Per cio’ che concerne la misura dell’indennizzo, va rilevato che – considerata di mille euro la misura ordinaria dell’indennizzo – su di esso incidono riduttivamente vari criteri, quale, nel caso specifico, l’esito sfavorevole del giudizio (Cass. 5 maggio 2 006, n. 10383) in un contesto che, se non rendeva temeraria la domanda, la rendeva fortemente aleatoria, cosi’ da potersi ritenere congruo un indennizzo complessivo, per ciascun attore, di Euro tremilaseicento/00, con gl’interessi legali dalla domanda.

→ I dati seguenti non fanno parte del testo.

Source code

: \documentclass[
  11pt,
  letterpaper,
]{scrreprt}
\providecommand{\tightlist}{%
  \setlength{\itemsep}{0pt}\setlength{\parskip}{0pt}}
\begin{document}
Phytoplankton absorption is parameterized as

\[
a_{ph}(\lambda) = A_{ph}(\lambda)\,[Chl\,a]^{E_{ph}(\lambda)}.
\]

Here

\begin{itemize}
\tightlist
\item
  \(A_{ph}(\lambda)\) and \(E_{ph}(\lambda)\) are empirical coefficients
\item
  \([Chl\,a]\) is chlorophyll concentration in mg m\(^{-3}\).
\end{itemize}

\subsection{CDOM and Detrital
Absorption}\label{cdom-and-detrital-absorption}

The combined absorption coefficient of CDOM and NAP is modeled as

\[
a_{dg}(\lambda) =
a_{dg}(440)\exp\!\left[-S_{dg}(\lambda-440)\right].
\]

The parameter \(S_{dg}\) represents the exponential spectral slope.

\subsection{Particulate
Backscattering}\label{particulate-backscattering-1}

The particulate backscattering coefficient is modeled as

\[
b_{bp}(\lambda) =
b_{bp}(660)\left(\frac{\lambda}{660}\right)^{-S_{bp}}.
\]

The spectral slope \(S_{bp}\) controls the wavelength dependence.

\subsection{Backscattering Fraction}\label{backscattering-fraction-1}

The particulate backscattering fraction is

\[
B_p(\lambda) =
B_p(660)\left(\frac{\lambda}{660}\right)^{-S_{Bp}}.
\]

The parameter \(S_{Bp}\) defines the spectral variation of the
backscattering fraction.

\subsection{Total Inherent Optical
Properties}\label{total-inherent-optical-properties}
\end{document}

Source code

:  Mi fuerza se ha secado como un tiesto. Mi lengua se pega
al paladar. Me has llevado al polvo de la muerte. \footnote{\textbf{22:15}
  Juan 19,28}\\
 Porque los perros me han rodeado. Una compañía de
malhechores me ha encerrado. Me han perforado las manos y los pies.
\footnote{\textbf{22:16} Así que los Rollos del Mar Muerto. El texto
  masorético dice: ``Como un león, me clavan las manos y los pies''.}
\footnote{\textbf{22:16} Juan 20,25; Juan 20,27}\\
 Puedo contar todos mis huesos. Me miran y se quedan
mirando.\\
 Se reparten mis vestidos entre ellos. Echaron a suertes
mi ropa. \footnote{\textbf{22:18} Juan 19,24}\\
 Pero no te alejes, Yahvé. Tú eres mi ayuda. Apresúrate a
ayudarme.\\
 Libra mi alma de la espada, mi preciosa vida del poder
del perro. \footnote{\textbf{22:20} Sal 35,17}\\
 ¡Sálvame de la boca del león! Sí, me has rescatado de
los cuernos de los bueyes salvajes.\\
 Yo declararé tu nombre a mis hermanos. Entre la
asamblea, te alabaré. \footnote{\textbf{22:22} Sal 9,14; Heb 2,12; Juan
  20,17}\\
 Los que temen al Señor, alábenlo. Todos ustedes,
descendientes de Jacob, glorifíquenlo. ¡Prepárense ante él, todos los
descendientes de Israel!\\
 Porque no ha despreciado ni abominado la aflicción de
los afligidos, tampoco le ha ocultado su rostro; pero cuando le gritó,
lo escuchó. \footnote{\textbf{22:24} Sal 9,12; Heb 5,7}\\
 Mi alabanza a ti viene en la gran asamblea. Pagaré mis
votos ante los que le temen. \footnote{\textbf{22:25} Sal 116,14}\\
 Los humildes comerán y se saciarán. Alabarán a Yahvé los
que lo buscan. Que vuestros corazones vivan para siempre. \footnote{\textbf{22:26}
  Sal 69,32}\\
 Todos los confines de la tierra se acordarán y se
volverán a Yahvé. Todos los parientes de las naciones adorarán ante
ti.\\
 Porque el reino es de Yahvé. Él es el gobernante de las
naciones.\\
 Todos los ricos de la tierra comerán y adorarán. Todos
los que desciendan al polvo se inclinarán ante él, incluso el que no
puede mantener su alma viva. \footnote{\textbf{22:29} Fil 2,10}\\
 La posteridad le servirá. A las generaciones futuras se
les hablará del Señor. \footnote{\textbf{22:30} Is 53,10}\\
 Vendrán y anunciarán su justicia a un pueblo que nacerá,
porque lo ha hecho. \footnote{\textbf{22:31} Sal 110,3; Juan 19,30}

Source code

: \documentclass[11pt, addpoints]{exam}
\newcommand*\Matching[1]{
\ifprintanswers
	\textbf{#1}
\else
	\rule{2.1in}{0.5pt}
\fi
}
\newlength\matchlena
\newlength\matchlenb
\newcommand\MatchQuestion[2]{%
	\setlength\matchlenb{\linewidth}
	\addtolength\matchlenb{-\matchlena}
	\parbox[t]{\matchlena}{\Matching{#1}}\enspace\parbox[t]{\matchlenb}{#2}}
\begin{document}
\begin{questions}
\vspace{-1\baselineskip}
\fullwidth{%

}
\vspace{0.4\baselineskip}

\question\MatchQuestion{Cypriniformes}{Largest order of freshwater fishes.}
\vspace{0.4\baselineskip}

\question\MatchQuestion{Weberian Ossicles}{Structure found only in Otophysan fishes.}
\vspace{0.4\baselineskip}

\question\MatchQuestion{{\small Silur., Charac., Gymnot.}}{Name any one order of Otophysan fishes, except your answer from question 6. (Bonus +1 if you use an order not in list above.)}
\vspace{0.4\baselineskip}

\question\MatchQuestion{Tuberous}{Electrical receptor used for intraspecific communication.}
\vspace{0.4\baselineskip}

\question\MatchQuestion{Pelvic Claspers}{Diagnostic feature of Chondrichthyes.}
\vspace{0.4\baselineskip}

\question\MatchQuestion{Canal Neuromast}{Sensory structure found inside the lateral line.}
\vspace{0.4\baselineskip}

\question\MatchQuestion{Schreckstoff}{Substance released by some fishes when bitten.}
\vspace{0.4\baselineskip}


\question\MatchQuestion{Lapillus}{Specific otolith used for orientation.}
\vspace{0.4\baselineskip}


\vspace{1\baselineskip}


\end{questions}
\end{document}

Conclusivamente, accolto il ricorso e cassato il decreto impugnato, la Presidenza del Consiglio dei Ministri va condannata al pagamento, a ciascuno degli attori, di euro tremilaseicento, con gl’interessi legali dalla domanda giudiziale, nonche’ al pagamento delle spese dell’intero giudizio, che si liquidano in misura complessiva come in dispositivo, con distrazione, come richiesto, di quelle relative al giudizio dinanzi alla Corte di appello.

P.Q.M.
LA CORTE DI CASSAZIONE Riunisce i ricorsi nn. 4172 e 4177. Li dichiara inammissibili nei confronti del Ministero dell’Economia e delle Finanze. Li accoglie nei confronti della Presidenza del Consiglio dei Ministri. Cassa il decreto impugnato e decidendo nel merito condanna la Presidenza del Consiglio dei Ministri al pagamento, in favore, rispettivamente, di B.M.I. e D.S.L. di Euro tremilaseicento/00, con gl’interessi legali dalla domanda giudiziale, nonche’, nei confronti dell’avv. Gabriele De Paola, di Euro ottocento/00 per onorari ed Euro trecentottantacinque/00 per diritti relativi al giudizio dinanzi alla Corte di appello, oltre ad Euro 50,00 per spese vive ed oltre alle spese generali e accessori, nonche’ nei confronti di B.M.I. e D.S.L., della somma complessiva di Euro novecento/00 per il giudizio di cassazione, di cui Euro 100,00 per spese vive, oltre alle spese generali e accessori come per legge. Manda alla cancelleria di compiere le comunicazioni di cui alla L. n. 89 del 2001, art. 5.
Così deciso in Roma, nella Camera di consiglio della Sezione Prima Civile, il 30 settembre 2009.